Records from a dataset
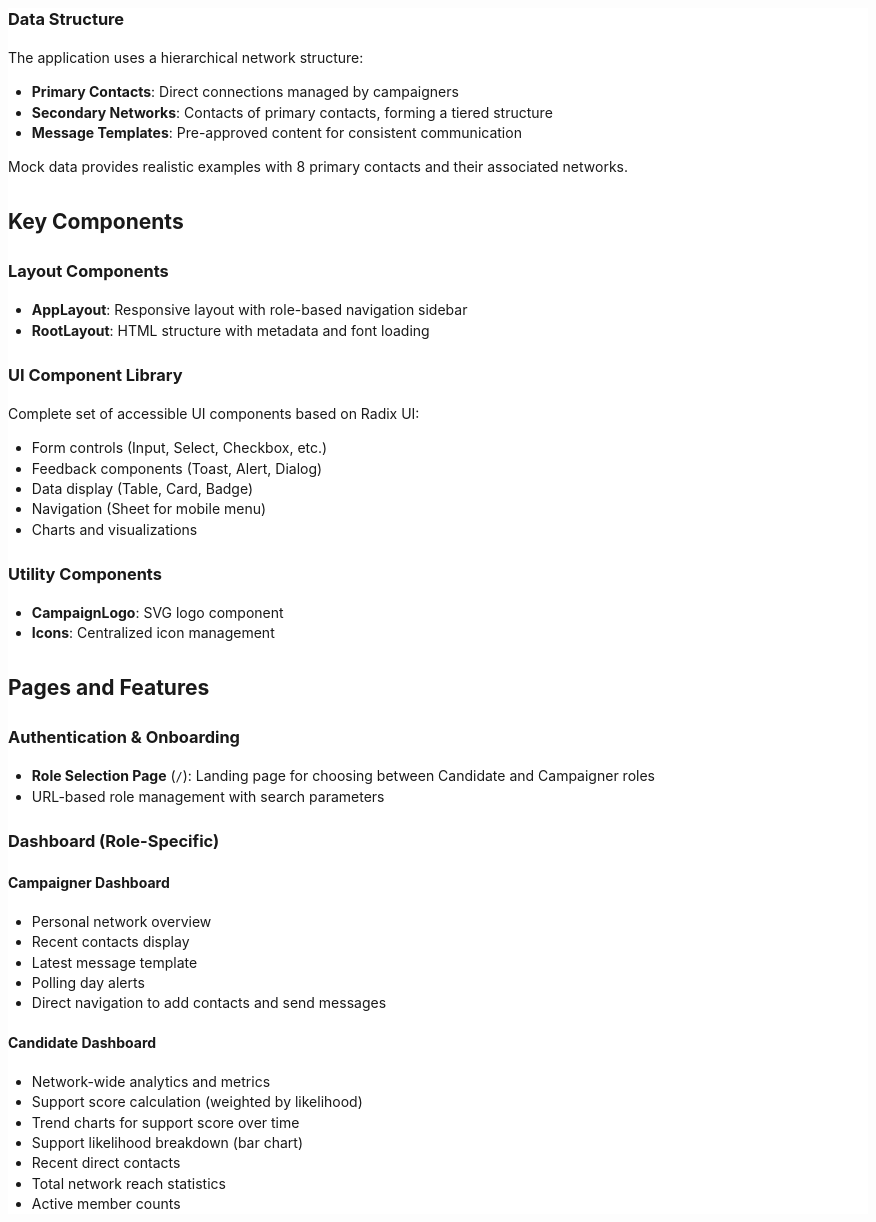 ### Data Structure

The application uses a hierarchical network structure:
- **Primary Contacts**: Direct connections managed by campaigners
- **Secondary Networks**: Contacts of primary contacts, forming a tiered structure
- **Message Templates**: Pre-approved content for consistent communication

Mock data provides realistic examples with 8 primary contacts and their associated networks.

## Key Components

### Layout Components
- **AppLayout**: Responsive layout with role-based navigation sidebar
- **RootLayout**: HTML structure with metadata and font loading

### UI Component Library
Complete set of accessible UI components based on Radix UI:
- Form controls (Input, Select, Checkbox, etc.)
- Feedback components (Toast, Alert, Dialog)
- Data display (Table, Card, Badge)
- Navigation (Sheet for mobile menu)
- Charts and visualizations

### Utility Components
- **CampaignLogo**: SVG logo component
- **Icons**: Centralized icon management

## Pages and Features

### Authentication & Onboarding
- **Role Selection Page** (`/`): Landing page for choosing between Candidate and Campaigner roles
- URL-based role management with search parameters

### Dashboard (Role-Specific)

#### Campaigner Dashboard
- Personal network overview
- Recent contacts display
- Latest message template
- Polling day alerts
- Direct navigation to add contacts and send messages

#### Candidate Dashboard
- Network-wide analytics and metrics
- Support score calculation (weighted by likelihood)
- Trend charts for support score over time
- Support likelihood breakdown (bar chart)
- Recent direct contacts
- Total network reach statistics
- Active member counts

Exercise description —
Lines to set down from above: the line with "- **AppLayout**: Responsive", the line with "- Navigation (Sheet for mobile menu)", and every line between, each exactly as written.

Answer box —
- **AppLayout**: Responsive layout with role-based navigation sidebar
- **RootLayout**: HTML structure with metadata and font loading

### UI Component Library
Complete set of accessible UI components based on Radix UI:
- Form controls (Input, Select, Checkbox, etc.)
- Feedback components (Toast, Alert, Dialog)
- Data display (Table, Card, Badge)
- Navigation (Sheet for mobile menu)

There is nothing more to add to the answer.